Meta has introduced the second generation of its inference accelerator, the MTIA v2, codenamed Artemis. This chip is not designed for gaming or generative text AI, but for a very specific task: making Facebook and Instagram's recommendation algorithms run faster and with greater energy efficiency.
A specific chip for the recommendation engine 🚀
The MTIA v2 is an inference accelerator focused on low-precision Deep Learning models, such as those used by Meta's ranking and recommendation systems. With 256 cores and 128 MB of SRAM memory, Artemis delivers performance of up to 102.4 TOPS (INT8). Its 5nm TSMC design allows for 90W power consumption, optimizing the balance between speed and heat for servers. The key lies in its data architecture, which reduces latency in embedding and product search tasks.

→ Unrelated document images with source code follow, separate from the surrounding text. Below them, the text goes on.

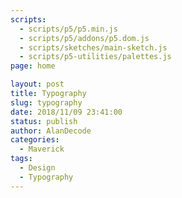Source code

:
 ```yaml
---
scripts:
  - scripts/p5/p5.min.js
  - scripts/p5/addons/p5.dom.js
  - scripts/sketches/main-sketch.js
  - scripts/p5-utilities/palettes.js
page: home

layout: post
title: Typography
slug: typography
date: 2018/11/09 23:41:00
status: publish
author: AlanDecode
categories: 
  - Maverick
tags:
  - Design
  - Typography
---
```


<div id="sketch" class="pl-5">
  <div id="main-sketch-holder">
  </div>
</div>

Artemis: because your Reels feed isn't going to recommend itself 🔥
So, Meta has built a specific processor so the algorithm can decide if that video of a cat playing the piano deserves to be in your feed before your aunt's recipe. Now, instead of waiting for a generic server to calculate it, Artemis does it in a flash and using less power. All so you stay glued to the scroll watching things you didn't even know you wanted to see. Energy efficiency is an excuse; the real goal is that you can't put your phone down.